*** Working data ***

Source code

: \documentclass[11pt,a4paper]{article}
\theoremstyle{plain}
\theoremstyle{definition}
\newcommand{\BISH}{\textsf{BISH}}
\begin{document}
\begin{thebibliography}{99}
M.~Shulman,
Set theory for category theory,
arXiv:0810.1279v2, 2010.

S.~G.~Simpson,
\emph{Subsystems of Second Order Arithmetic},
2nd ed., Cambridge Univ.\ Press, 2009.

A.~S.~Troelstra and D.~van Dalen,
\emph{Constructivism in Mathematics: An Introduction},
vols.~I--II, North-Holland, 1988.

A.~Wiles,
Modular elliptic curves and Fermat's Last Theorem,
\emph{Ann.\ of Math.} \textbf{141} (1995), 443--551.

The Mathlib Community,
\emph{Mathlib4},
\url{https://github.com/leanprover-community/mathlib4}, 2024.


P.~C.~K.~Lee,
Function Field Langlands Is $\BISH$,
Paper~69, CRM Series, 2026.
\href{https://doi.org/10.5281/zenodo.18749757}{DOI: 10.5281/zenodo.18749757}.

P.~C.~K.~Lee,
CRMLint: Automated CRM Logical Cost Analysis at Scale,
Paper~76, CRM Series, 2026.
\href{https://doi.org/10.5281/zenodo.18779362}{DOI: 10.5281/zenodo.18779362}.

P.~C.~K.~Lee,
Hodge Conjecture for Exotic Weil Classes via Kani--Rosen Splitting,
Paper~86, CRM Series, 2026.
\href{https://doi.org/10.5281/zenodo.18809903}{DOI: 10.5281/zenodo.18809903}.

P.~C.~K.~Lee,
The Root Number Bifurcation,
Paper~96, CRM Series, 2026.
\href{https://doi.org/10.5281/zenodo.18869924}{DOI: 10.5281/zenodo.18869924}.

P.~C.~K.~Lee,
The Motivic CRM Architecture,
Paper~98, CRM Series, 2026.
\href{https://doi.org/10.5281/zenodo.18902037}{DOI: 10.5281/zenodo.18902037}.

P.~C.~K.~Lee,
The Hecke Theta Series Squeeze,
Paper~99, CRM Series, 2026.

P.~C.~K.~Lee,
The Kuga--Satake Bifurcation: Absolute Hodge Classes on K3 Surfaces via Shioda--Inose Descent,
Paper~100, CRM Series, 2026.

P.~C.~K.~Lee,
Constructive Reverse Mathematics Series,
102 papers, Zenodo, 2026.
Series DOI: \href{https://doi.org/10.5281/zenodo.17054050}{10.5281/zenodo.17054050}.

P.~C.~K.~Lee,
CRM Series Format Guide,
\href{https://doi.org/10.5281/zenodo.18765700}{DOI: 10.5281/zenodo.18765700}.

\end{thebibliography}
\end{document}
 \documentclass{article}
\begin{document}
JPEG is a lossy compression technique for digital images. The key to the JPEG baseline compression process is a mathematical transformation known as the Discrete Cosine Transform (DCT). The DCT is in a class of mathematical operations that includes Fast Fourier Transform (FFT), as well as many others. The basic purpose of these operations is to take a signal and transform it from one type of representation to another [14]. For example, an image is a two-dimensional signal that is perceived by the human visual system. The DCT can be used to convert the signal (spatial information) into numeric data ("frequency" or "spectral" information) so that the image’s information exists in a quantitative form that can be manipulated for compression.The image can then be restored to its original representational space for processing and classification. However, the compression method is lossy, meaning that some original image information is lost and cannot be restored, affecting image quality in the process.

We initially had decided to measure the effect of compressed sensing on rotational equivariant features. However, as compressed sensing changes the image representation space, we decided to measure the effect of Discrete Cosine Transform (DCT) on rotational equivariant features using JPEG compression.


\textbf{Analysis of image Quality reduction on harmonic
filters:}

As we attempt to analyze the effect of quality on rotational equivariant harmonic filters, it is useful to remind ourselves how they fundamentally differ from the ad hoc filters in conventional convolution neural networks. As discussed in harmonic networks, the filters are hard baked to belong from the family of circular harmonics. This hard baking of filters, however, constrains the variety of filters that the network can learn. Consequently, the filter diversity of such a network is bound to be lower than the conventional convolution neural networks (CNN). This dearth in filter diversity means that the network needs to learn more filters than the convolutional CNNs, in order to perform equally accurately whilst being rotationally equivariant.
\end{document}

*** End of Working data ***

Exercise objective
An exact reproduction of all the records is required.

Your response
Source code

: \documentclass[11pt,a4paper]{article}
\theoremstyle{plain}
\theoremstyle{definition}
\newcommand{\BISH}{\textsf{BISH}}
\begin{document}
\begin{thebibliography}{99}
M.~Shulman,
Set theory for category theory,
arXiv:0810.1279v2, 2010.

S.~G.~Simpson,
\emph{Subsystems of Second Order Arithmetic},
2nd ed., Cambridge Univ.\ Press, 2009.

A.~S.~Troelstra and D.~van Dalen,
\emph{Constructivism in Mathematics: An Introduction},
vols.~I--II, North-Holland, 1988.

A.~Wiles,
Modular elliptic curves and Fermat's Last Theorem,
\emph{Ann.\ of Math.} \textbf{141} (1995), 443--551.

The Mathlib Community,
\emph{Mathlib4},
\url{https://github.com/leanprover-community/mathlib4}, 2024.


P.~C.~K.~Lee,
Function Field Langlands Is $\BISH$,
Paper~69, CRM Series, 2026.
\href{https://doi.org/10.5281/zenodo.18749757}{DOI: 10.5281/zenodo.18749757}.

P.~C.~K.~Lee,
CRMLint: Automated CRM Logical Cost Analysis at Scale,
Paper~76, CRM Series, 2026.
\href{https://doi.org/10.5281/zenodo.18779362}{DOI: 10.5281/zenodo.18779362}.

P.~C.~K.~Lee,
Hodge Conjecture for Exotic Weil Classes via Kani--Rosen Splitting,
Paper~86, CRM Series, 2026.
\href{https://doi.org/10.5281/zenodo.18809903}{DOI: 10.5281/zenodo.18809903}.

P.~C.~K.~Lee,
The Root Number Bifurcation,
Paper~96, CRM Series, 2026.
\href{https://doi.org/10.5281/zenodo.18869924}{DOI: 10.5281/zenodo.18869924}.

P.~C.~K.~Lee,
The Motivic CRM Architecture,
Paper~98, CRM Series, 2026.
\href{https://doi.org/10.5281/zenodo.18902037}{DOI: 10.5281/zenodo.18902037}.

P.~C.~K.~Lee,
The Hecke Theta Series Squeeze,
Paper~99, CRM Series, 2026.

P.~C.~K.~Lee,
The Kuga--Satake Bifurcation: Absolute Hodge Classes on K3 Surfaces via Shioda--Inose Descent,
Paper~100, CRM Series, 2026.

P.~C.~K.~Lee,
Constructive Reverse Mathematics Series,
102 papers, Zenodo, 2026.
Series DOI: \href{https://doi.org/10.5281/zenodo.17054050}{10.5281/zenodo.17054050}.

P.~C.~K.~Lee,
CRM Series Format Guide,
\href{https://doi.org/10.5281/zenodo.18765700}{DOI: 10.5281/zenodo.18765700}.

\end{thebibliography}
\end{document}
 \documentclass{article}
\begin{document}
JPEG is a lossy compression technique for digital images. The key to the JPEG baseline compression process is a mathematical transformation known as the Discrete Cosine Transform (DCT). The DCT is in a class of mathematical operations that includes Fast Fourier Transform (FFT), as well as many others. The basic purpose of these operations is to take a signal and transform it from one type of representation to another [14]. For example, an image is a two-dimensional signal that is perceived by the human visual system. The DCT can be used to convert the signal (spatial information) into numeric data ("frequency" or "spectral" information) so that the image’s information exists in a quantitative form that can be manipulated for compression.The image can then be restored to its original representational space for processing and classification. However, the compression method is lossy, meaning that some original image information is lost and cannot be restored, affecting image quality in the process.

We initially had decided to measure the effect of compressed sensing on rotational equivariant features. However, as compressed sensing changes the image representation space, we decided to measure the effect of Discrete Cosine Transform (DCT) on rotational equivariant features using JPEG compression.


\textbf{Analysis of image Quality reduction on harmonic
filters:}

As we attempt to analyze the effect of quality on rotational equivariant harmonic filters, it is useful to remind ourselves how they fundamentally differ from the ad hoc filters in conventional convolution neural networks. As discussed in harmonic networks, the filters are hard baked to belong from the family of circular harmonics. This hard baking of filters, however, constrains the variety of filters that the network can learn. Consequently, the filter diversity of such a network is bound to be lower than the conventional convolution neural networks (CNN). This dearth in filter diversity means that the network needs to learn more filters than the convolutional CNNs, in order to perform equally accurately whilst being rotationally equivariant.
\end{document}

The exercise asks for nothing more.